#### [Input records]
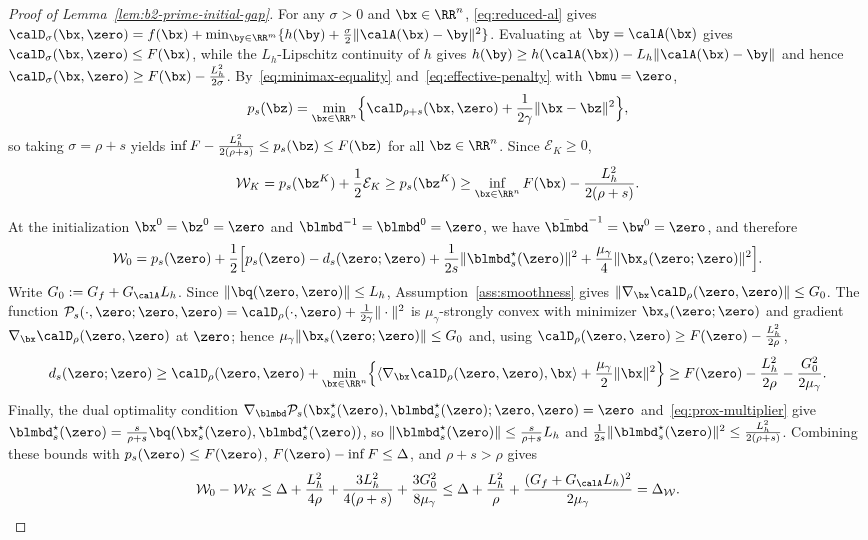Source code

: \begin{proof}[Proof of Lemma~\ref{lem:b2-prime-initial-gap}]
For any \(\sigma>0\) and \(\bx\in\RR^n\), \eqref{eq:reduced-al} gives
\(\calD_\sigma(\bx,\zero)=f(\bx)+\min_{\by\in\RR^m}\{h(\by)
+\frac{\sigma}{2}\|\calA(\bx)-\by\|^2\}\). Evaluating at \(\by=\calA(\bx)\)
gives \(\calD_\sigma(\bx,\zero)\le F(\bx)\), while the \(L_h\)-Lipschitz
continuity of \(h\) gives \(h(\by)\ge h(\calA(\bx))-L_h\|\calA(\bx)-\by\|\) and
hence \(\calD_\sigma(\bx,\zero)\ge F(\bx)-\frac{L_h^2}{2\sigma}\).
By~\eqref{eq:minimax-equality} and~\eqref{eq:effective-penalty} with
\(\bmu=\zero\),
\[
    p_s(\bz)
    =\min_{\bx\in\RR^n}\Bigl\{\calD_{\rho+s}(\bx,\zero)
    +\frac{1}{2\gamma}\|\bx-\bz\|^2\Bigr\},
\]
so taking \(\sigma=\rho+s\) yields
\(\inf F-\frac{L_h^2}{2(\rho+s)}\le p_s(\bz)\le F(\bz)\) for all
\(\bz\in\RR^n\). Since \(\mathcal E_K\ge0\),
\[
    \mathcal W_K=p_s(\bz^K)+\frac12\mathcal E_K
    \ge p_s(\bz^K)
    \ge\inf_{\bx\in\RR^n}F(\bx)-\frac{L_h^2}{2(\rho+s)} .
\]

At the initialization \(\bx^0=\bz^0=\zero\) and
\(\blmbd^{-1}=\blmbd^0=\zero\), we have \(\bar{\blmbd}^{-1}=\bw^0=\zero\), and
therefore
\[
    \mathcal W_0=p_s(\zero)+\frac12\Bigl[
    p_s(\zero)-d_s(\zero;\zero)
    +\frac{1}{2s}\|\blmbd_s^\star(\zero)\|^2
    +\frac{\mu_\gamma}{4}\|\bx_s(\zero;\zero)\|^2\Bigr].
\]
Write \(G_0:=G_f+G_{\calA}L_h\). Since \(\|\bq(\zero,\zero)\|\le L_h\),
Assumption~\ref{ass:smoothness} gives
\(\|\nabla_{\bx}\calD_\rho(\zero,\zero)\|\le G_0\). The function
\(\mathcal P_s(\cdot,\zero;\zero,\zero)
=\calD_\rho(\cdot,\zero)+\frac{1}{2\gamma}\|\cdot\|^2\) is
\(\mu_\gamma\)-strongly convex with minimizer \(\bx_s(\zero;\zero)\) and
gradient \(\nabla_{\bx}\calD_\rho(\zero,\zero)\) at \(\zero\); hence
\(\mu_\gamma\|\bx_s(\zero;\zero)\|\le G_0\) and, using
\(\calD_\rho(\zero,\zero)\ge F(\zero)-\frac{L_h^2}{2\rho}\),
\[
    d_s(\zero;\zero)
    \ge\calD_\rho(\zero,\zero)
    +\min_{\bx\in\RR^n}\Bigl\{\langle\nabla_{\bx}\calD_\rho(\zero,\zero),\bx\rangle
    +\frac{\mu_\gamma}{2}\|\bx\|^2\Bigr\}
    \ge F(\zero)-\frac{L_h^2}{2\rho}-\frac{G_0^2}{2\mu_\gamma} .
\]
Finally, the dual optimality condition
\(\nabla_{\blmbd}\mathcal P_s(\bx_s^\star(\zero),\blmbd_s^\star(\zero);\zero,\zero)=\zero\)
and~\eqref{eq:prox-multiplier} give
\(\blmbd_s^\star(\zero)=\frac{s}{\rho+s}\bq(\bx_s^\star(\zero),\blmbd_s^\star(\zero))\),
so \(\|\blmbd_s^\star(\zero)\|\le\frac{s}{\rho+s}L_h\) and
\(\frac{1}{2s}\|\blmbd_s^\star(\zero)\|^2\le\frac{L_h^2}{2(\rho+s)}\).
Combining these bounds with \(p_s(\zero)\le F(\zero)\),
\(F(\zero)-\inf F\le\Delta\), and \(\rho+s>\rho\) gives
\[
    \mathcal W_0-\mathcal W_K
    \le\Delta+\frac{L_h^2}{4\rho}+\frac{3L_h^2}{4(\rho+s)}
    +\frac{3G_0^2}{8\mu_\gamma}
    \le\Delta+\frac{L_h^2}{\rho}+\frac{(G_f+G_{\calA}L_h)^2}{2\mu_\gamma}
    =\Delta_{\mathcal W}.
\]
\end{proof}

#### [Activity]
The data must be reproduced exactly, and no picture may appear in the copy.

#### [Problem solution]
Source code

: \begin{proof}[Proof of Lemma~\ref{lem:b2-prime-initial-gap}]
For any \(\sigma>0\) and \(\bx\in\RR^n\), \eqref{eq:reduced-al} gives
\(\calD_\sigma(\bx,\zero)=f(\bx)+\min_{\by\in\RR^m}\{h(\by)
+\frac{\sigma}{2}\|\calA(\bx)-\by\|^2\}\). Evaluating at \(\by=\calA(\bx)\)
gives \(\calD_\sigma(\bx,\zero)\le F(\bx)\), while the \(L_h\)-Lipschitz
continuity of \(h\) gives \(h(\by)\ge h(\calA(\bx))-L_h\|\calA(\bx)-\by\|\) and
hence \(\calD_\sigma(\bx,\zero)\ge F(\bx)-\frac{L_h^2}{2\sigma}\).
By~\eqref{eq:minimax-equality} and~\eqref{eq:effective-penalty} with
\(\bmu=\zero\),
\[
    p_s(\bz)
    =\min_{\bx\in\RR^n}\Bigl\{\calD_{\rho+s}(\bx,\zero)
    +\frac{1}{2\gamma}\|\bx-\bz\|^2\Bigr\},
\]
so taking \(\sigma=\rho+s\) yields
\(\inf F-\frac{L_h^2}{2(\rho+s)}\le p_s(\bz)\le F(\bz)\) for all
\(\bz\in\RR^n\). Since \(\mathcal E_K\ge0\),
\[
    \mathcal W_K=p_s(\bz^K)+\frac12\mathcal E_K
    \ge p_s(\bz^K)
    \ge\inf_{\bx\in\RR^n}F(\bx)-\frac{L_h^2}{2(\rho+s)} .
\]

At the initialization \(\bx^0=\bz^0=\zero\) and
\(\blmbd^{-1}=\blmbd^0=\zero\), we have \(\bar{\blmbd}^{-1}=\bw^0=\zero\), and
therefore
\[
    \mathcal W_0=p_s(\zero)+\frac12\Bigl[
    p_s(\zero)-d_s(\zero;\zero)
    +\frac{1}{2s}\|\blmbd_s^\star(\zero)\|^2
    +\frac{\mu_\gamma}{4}\|\bx_s(\zero;\zero)\|^2\Bigr].
\]
Write \(G_0:=G_f+G_{\calA}L_h\). Since \(\|\bq(\zero,\zero)\|\le L_h\),
Assumption~\ref{ass:smoothness} gives
\(\|\nabla_{\bx}\calD_\rho(\zero,\zero)\|\le G_0\). The function
\(\mathcal P_s(\cdot,\zero;\zero,\zero)
=\calD_\rho(\cdot,\zero)+\frac{1}{2\gamma}\|\cdot\|^2\) is
\(\mu_\gamma\)-strongly convex with minimizer \(\bx_s(\zero;\zero)\) and
gradient \(\nabla_{\bx}\calD_\rho(\zero,\zero)\) at \(\zero\); hence
\(\mu_\gamma\|\bx_s(\zero;\zero)\|\le G_0\) and, using
\(\calD_\rho(\zero,\zero)\ge F(\zero)-\frac{L_h^2}{2\rho}\),
\[
    d_s(\zero;\zero)
    \ge\calD_\rho(\zero,\zero)
    +\min_{\bx\in\RR^n}\Bigl\{\langle\nabla_{\bx}\calD_\rho(\zero,\zero),\bx\rangle
    +\frac{\mu_\gamma}{2}\|\bx\|^2\Bigr\}
    \ge F(\zero)-\frac{L_h^2}{2\rho}-\frac{G_0^2}{2\mu_\gamma} .
\]
Finally, the dual optimality condition
\(\nabla_{\blmbd}\mathcal P_s(\bx_s^\star(\zero),\blmbd_s^\star(\zero);\zero,\zero)=\zero\)
and~\eqref{eq:prox-multiplier} give
\(\blmbd_s^\star(\zero)=\frac{s}{\rho+s}\bq(\bx_s^\star(\zero),\blmbd_s^\star(\zero))\),
so \(\|\blmbd_s^\star(\zero)\|\le\frac{s}{\rho+s}L_h\) and
\(\frac{1}{2s}\|\blmbd_s^\star(\zero)\|^2\le\frac{L_h^2}{2(\rho+s)}\).
Combining these bounds with \(p_s(\zero)\le F(\zero)\),
\(F(\zero)-\inf F\le\Delta\), and \(\rho+s>\rho\) gives
\[
    \mathcal W_0-\mathcal W_K
    \le\Delta+\frac{L_h^2}{4\rho}+\frac{3L_h^2}{4(\rho+s)}
    +\frac{3G_0^2}{8\mu_\gamma}
    \le\Delta+\frac{L_h^2}{\rho}+\frac{(G_f+G_{\calA}L_h)^2}{2\mu_\gamma}
    =\Delta_{\mathcal W}.
\]
\end{proof}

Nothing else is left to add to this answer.